> **Exercise**
In the entries below, find the line with "The call for" and the line with "# Step by step instructions"; give again those lines and every line between them, exactly.

> **Extracted material**
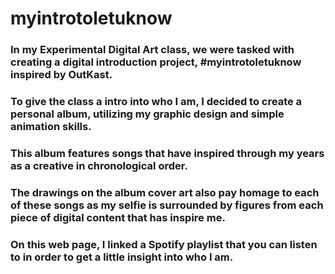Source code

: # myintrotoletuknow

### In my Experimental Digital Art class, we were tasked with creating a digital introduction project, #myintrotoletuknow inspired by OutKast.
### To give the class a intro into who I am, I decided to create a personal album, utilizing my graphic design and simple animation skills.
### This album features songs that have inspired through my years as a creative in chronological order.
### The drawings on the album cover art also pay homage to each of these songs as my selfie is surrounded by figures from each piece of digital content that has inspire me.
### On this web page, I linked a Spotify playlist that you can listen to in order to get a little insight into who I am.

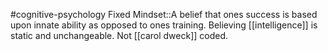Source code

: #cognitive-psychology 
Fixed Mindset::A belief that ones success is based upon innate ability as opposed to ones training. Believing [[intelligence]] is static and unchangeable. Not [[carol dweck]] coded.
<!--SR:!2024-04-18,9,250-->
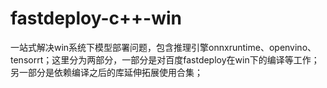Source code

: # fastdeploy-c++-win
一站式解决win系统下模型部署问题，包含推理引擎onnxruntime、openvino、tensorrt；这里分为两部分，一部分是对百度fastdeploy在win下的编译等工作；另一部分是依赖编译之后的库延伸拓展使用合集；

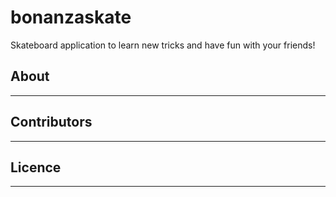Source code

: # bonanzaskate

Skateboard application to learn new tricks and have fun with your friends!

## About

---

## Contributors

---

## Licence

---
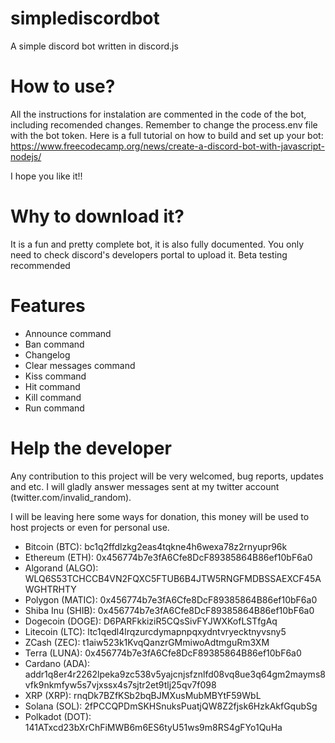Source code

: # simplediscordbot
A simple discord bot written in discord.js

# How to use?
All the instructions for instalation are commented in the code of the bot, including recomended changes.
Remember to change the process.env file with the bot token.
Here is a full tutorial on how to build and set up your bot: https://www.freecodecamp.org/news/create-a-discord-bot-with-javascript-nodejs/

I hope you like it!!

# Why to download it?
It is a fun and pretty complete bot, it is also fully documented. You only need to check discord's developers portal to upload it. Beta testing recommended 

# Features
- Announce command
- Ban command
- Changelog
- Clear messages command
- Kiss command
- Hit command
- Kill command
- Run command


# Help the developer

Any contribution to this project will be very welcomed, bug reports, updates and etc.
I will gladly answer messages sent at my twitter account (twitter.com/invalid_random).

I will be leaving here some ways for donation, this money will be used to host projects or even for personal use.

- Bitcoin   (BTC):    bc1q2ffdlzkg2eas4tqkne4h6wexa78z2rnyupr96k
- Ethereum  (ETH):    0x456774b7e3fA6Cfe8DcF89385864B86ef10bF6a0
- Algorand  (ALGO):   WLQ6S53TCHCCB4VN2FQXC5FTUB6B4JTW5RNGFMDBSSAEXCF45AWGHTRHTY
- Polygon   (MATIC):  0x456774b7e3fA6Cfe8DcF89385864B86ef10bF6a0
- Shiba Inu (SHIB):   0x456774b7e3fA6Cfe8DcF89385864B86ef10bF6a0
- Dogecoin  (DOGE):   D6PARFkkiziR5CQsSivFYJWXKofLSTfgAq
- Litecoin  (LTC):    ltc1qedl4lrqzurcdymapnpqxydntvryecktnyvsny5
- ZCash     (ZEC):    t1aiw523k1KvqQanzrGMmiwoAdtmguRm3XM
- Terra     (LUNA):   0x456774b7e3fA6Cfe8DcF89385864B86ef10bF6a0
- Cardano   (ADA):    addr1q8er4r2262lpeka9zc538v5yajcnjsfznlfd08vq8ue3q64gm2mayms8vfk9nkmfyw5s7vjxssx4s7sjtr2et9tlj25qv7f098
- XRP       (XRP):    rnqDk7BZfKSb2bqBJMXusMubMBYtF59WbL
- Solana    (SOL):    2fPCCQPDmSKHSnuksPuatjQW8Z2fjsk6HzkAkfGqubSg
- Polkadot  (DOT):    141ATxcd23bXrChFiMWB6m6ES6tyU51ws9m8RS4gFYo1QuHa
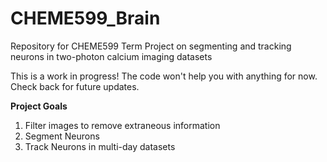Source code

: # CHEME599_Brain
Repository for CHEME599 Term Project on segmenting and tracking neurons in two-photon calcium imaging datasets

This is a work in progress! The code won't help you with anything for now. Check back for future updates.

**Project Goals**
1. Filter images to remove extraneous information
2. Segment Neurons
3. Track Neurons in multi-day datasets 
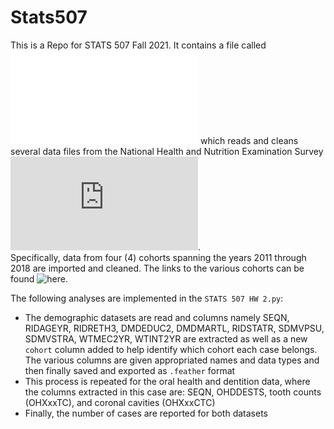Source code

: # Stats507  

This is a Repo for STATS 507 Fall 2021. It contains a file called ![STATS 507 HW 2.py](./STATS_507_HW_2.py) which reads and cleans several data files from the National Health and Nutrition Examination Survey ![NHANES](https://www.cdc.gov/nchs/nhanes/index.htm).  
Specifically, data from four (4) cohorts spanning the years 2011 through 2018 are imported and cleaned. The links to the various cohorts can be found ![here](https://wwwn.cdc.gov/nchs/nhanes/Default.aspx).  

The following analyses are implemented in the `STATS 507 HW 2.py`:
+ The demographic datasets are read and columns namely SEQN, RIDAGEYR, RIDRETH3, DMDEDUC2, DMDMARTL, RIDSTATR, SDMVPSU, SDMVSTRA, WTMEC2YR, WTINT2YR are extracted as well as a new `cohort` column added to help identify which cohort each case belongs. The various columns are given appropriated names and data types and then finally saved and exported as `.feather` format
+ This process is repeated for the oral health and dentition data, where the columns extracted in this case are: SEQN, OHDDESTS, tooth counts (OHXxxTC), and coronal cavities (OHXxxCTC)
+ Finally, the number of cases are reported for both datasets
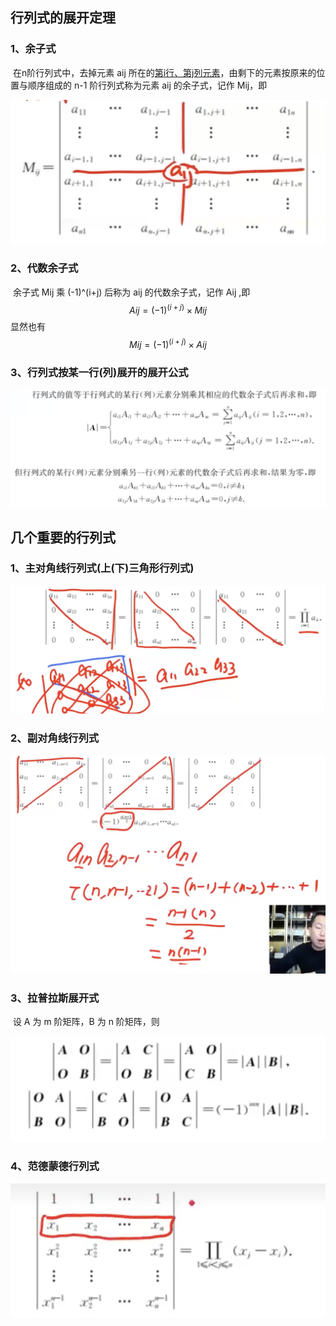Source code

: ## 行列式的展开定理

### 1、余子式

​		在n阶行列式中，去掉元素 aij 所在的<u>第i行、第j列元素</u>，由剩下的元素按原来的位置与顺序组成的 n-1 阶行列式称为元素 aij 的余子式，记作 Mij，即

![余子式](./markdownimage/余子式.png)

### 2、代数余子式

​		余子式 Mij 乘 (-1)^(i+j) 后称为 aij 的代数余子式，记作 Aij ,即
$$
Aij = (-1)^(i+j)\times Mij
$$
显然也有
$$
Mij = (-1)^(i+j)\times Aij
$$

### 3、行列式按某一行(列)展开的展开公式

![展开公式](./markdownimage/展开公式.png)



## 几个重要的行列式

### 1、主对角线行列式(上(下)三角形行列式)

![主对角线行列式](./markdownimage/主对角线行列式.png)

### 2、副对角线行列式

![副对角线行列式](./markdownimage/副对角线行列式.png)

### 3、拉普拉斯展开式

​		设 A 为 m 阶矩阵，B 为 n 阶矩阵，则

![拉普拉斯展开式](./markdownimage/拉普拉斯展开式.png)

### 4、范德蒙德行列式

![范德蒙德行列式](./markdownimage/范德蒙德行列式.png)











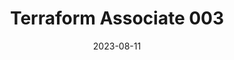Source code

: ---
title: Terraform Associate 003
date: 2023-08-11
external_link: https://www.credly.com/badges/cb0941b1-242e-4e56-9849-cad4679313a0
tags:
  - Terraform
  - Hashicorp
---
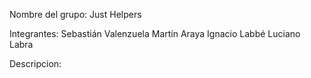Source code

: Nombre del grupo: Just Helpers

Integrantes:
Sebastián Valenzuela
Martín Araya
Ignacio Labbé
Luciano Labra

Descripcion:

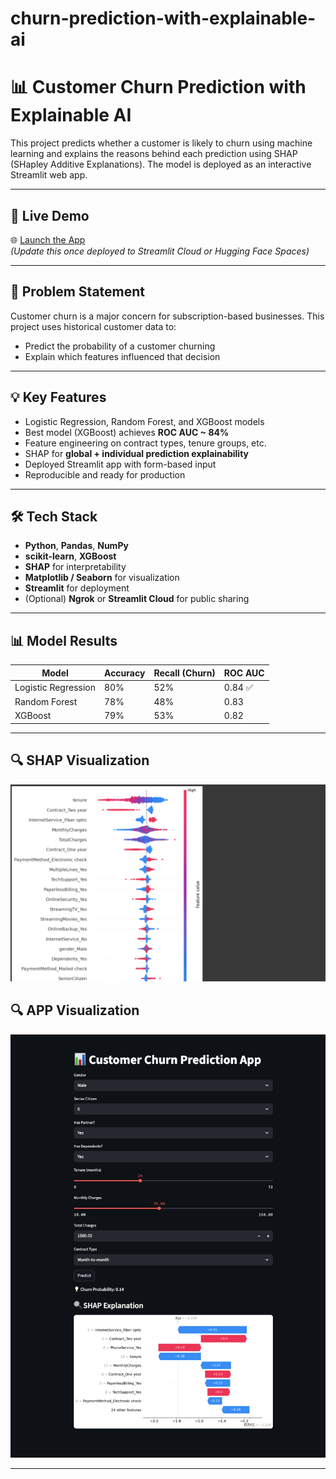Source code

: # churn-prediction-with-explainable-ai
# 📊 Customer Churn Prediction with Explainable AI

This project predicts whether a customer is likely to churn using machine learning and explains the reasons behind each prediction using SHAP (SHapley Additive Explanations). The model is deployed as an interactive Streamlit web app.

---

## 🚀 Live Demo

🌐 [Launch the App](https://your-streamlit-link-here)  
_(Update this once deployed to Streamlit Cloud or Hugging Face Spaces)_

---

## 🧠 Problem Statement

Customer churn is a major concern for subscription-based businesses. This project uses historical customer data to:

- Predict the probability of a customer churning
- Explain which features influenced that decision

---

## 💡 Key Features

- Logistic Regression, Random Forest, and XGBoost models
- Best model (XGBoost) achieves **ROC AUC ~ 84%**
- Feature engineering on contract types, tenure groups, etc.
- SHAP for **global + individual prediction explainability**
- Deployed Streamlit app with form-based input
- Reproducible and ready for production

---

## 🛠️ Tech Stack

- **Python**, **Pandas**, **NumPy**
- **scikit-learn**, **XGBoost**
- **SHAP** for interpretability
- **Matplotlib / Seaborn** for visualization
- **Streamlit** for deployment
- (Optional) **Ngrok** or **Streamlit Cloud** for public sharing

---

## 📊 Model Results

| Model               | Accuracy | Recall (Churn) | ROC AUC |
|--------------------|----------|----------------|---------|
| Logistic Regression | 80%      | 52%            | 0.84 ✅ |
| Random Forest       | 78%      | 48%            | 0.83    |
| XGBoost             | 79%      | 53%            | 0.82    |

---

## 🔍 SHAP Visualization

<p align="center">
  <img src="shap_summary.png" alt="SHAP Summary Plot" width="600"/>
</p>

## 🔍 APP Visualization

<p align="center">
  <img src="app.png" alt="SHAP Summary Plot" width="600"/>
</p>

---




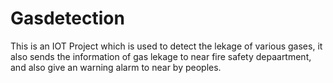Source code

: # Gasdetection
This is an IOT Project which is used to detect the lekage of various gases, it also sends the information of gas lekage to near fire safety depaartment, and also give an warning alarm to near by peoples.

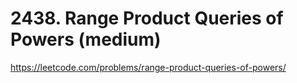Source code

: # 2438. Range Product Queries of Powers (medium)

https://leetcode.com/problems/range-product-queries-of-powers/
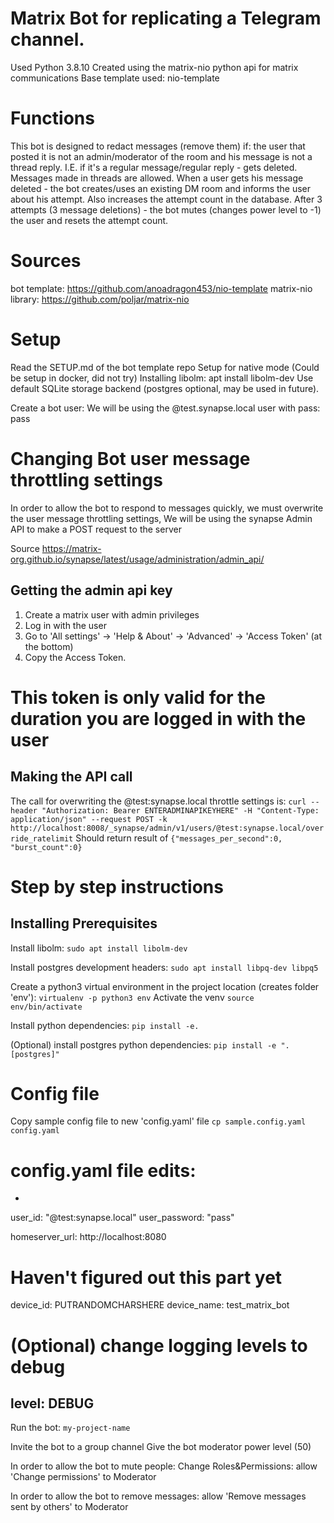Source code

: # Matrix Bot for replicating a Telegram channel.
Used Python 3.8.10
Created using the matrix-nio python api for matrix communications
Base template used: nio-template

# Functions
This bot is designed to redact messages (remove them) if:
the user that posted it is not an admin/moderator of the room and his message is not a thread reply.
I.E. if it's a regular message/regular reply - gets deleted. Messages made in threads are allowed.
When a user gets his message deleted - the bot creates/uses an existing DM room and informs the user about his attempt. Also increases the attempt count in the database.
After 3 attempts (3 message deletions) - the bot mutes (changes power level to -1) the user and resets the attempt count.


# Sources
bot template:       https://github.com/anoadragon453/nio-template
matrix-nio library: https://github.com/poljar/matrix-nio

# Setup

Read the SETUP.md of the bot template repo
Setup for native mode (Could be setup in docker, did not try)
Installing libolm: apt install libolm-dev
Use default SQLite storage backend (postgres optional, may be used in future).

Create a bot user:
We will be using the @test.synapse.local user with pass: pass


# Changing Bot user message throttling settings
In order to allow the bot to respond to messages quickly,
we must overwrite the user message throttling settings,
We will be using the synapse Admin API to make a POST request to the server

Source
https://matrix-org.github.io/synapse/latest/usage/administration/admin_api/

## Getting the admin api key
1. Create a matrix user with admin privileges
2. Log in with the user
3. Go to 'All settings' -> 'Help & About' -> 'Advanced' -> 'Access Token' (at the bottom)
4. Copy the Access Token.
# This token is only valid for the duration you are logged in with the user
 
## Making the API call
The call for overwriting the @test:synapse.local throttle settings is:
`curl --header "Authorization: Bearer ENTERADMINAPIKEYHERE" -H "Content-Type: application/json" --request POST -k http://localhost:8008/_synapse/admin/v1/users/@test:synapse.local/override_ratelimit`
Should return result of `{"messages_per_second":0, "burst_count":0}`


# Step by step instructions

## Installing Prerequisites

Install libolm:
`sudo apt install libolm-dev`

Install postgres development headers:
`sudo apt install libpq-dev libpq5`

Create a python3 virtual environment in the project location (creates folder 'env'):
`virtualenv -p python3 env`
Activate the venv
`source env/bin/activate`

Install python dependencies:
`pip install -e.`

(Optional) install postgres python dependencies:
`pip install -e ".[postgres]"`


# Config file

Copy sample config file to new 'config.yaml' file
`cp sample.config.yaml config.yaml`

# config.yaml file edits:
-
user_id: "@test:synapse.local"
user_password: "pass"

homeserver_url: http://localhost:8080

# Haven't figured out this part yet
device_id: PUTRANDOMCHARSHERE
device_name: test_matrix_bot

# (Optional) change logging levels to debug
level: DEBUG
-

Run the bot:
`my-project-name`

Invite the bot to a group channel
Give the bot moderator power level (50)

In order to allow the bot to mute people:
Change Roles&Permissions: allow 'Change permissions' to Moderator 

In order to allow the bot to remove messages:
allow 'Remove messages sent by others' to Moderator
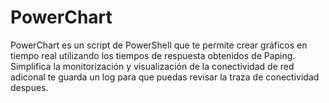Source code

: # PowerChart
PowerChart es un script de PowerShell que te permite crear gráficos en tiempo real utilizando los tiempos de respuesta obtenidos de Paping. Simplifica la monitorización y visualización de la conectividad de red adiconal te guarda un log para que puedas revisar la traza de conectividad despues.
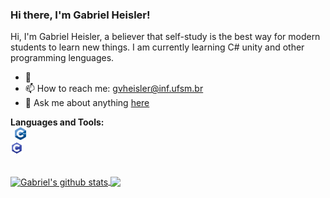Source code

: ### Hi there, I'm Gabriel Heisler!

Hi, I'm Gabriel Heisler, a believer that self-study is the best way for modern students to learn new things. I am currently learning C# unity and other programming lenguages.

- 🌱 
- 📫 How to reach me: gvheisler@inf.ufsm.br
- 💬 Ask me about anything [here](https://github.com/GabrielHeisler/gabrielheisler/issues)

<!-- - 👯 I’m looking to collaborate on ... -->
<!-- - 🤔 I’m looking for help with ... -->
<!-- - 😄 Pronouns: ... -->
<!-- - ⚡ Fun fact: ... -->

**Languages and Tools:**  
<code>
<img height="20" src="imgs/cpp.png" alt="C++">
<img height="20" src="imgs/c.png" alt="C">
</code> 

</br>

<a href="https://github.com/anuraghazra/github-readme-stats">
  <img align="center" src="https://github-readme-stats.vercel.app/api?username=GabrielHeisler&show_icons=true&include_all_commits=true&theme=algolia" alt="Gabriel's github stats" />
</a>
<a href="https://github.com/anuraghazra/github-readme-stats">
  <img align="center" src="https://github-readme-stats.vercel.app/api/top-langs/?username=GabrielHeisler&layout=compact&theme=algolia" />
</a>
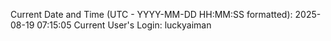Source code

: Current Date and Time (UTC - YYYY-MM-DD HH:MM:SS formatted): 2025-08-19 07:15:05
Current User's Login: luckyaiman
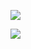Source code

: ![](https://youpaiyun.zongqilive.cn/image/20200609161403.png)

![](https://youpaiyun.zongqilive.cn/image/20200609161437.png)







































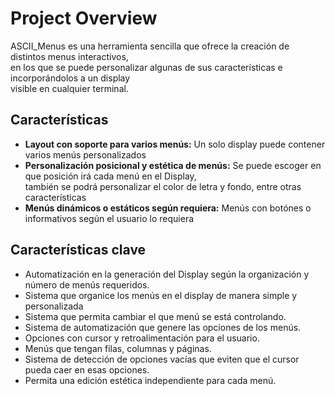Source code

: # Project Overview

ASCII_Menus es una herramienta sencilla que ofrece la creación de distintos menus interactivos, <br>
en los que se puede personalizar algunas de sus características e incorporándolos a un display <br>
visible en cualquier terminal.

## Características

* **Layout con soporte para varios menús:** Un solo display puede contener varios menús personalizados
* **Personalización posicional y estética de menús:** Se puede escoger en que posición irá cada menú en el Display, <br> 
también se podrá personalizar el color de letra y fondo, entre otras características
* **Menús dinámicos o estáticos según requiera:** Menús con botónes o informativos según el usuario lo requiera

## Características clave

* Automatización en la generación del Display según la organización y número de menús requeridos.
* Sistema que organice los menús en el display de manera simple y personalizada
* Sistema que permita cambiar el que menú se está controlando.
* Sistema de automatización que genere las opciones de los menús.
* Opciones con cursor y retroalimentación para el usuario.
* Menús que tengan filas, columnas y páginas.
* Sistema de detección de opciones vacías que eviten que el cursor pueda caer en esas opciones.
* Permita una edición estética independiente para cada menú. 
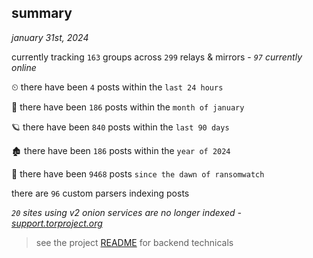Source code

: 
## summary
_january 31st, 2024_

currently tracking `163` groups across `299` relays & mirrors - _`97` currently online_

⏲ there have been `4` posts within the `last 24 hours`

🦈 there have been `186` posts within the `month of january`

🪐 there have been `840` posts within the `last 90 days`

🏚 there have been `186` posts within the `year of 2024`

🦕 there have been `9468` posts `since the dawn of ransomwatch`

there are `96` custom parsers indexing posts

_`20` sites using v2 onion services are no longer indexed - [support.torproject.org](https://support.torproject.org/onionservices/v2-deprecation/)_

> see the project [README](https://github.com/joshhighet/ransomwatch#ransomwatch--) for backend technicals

> **Response to this task**
The call for overwriting the @test:synapse.local throttle settings is:
`curl --header "Authorization: Bearer ENTERADMINAPIKEYHERE" -H "Content-Type: application/json" --request POST -k http://localhost:8008/_synapse/admin/v1/users/@test:synapse.local/override_ratelimit`
Should return result of `{"messages_per_second":0, "burst_count":0}`


# Step by step instructions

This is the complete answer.